» **Task statement**
Write every record out again exactly, and keep images out of it.

┌────────

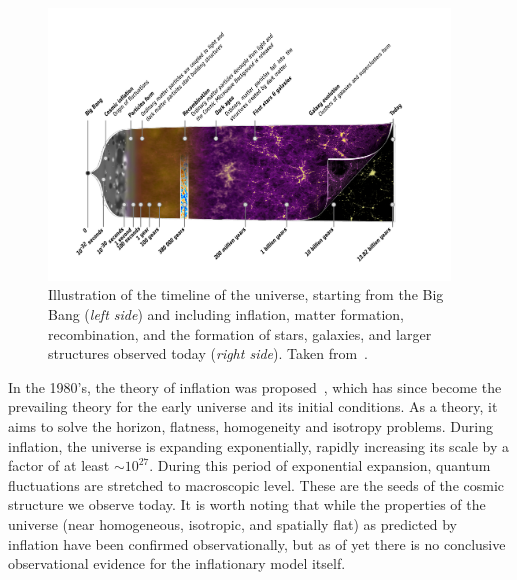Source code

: \begin{figure}[ht]
	\centering
	\includegraphics[width=0.95\textwidth]{fig/history_universe_inverted.png}
	\caption{Illustration of the timeline of the universe, starting from the Big Bang (\emph{left side}) and including inflation, matter formation, recombination, and the formation of stars, galaxies, and larger structures observed today (\emph{right side}). Taken from~\cite{ESA:2013tl}.}
	\label{fig:timelineuniverse}
\end{figure}
In the 1980's, the theory of inflation was proposed~\cite{Guth:1980zm,Linde:1981mu,Albrecht:1982wi}, which has since become the prevailing theory for the early universe and its initial conditions. As a theory, it aims to solve the horizon, flatness, homogeneity and isotropy problems. During inflation, the universe is expanding exponentially, rapidly increasing its scale by a factor of at least $\sim 10^{27}$. During this period of exponential expansion, quantum fluctuations are stretched to macroscopic level. These are the seeds of the cosmic structure we observe today. It is worth noting that while the properties of the universe (near homogeneous, isotropic, and spatially flat) as predicted by inflation have been confirmed observationally, but as of yet there is no conclusive observational evidence for the inflationary model itself.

└────────

» **Solution for this task**
Source code

: \begin{figure}[ht]
	\centering
	\includegraphics[width=0.95\textwidth]{fig/history_universe_inverted.png}
	\caption{Illustration of the timeline of the universe, starting from the Big Bang (\emph{left side}) and including inflation, matter formation, recombination, and the formation of stars, galaxies, and larger structures observed today (\emph{right side}). Taken from~\cite{ESA:2013tl}.}
	\label{fig:timelineuniverse}
\end{figure}
In the 1980's, the theory of inflation was proposed~\cite{Guth:1980zm,Linde:1981mu,Albrecht:1982wi}, which has since become the prevailing theory for the early universe and its initial conditions. As a theory, it aims to solve the horizon, flatness, homogeneity and isotropy problems. During inflation, the universe is expanding exponentially, rapidly increasing its scale by a factor of at least $\sim 10^{27}$. During this period of exponential expansion, quantum fluctuations are stretched to macroscopic level. These are the seeds of the cosmic structure we observe today. It is worth noting that while the properties of the universe (near homogeneous, isotropic, and spatially flat) as predicted by inflation have been confirmed observationally, but as of yet there is no conclusive observational evidence for the inflationary model itself.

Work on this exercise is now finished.